Lasciamoci allora ispirare da una Natura che insegna il rispetto e la capacità di cambiare prospettiva senza stravolgere ma anzi migliorando il punto di partenza in una compenetrazione fra specie al di la’ di interessi personalistici biechi e distruttivi.
Si possono apprendere le lezioni della Natura in silenzio, ascoltandone il ritmo vitale, cogliendo la bellezza del cambiamento continuo. E non solo climatico. Il pianeta che abitiamo è un sistema in costante tensione e mutazione, capace di autoregolarsi: ogni essere vivente partecipa a questo equilibrio dinamico, affinando strategie geniali in risposta alle molteplici pressioni ambientali.
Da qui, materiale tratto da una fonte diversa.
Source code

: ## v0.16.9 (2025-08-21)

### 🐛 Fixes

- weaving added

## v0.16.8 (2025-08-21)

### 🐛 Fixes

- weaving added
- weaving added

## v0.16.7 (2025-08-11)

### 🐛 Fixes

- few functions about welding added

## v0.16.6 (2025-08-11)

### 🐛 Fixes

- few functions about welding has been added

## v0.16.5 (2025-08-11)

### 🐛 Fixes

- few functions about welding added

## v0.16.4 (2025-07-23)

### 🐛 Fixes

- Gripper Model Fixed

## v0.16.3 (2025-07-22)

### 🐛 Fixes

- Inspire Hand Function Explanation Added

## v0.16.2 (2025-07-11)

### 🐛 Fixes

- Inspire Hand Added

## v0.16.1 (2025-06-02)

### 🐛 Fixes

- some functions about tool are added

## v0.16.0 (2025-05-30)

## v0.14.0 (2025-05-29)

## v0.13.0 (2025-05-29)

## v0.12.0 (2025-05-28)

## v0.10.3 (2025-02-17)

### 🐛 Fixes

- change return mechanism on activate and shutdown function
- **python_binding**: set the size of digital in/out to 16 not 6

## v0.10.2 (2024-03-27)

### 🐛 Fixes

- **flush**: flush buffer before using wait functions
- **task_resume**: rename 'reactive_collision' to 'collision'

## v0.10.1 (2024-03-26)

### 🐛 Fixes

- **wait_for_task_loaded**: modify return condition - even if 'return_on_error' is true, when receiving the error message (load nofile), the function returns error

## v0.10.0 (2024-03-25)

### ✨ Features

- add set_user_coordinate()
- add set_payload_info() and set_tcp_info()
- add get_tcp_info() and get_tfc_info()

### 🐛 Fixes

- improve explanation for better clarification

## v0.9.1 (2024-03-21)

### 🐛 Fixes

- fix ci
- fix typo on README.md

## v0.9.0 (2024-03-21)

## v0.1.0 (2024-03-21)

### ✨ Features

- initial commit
Le geometrie alari degli uccelli migratori, la struttura collettiva degli alveari, la rete sotterranea che connette le radici degli alberi, l’architettura delle barriere coralline: sono solo alcuni esempi di un’intelligenza ecologica diffusa, non lineare, che si manifesta in infinite forme. Riconoscere che anche l’uomo fa parte di questo flusso evolutivo significa accettare che il cambiamento, persino quello climatico, può essere visto non solo come minaccia, ma come un’opportunità.
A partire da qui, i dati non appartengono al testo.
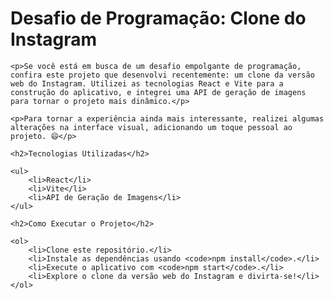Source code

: <h1>Desafio de Programação: Clone do Instagram</h1>

    <p>Se você está em busca de um desafio empolgante de programação, confira este projeto que desenvolvi recentemente: um clone da versão web do Instagram. Utilizei as tecnologias React e Vite para a construção do aplicativo, e integrei uma API de geração de imagens para tornar o projeto mais dinâmico.</p>

    <p>Para tornar a experiência ainda mais interessante, realizei algumas alterações na interface visual, adicionando um toque pessoal ao projeto. 😄</p>

    <h2>Tecnologias Utilizadas</h2>

    <ul>
        <li>React</li>
        <li>Vite</li>
        <li>API de Geração de Imagens</li>
    </ul>

    <h2>Como Executar o Projeto</h2>

    <ol>
        <li>Clone este repositório.</li>
        <li>Instale as dependências usando <code>npm install</code>.</li>
        <li>Execute o aplicativo com <code>npm start</code>.</li>
        <li>Explore o clone da versão web do Instagram e divirta-se!</li>
    </ol>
Animato da una sensibilità scientifica e poetica insieme, David Farrier attraversa foreste e città, fondali marini, musei e laboratori, per raccogliere le voci e i desideri di chi studia le visionarie trovate tecnologiche ispirate dalla natura: attivisti climatici, biologi e architetti, ma anche poeti, musicisti e artisti. Ne emerge un quadro ricco di temi e casi originali – edifici che imitano le strategie delle piante, centri urbani che crescono organicamente come ecosistemi, materiali perfezionati dai cicli biologici – che racconta di quanti strumenti disponiamo per affrontare le trasformazioni del presente: spesso la natura ha già la risposta pronta, basta saperla e volerla ascoltare.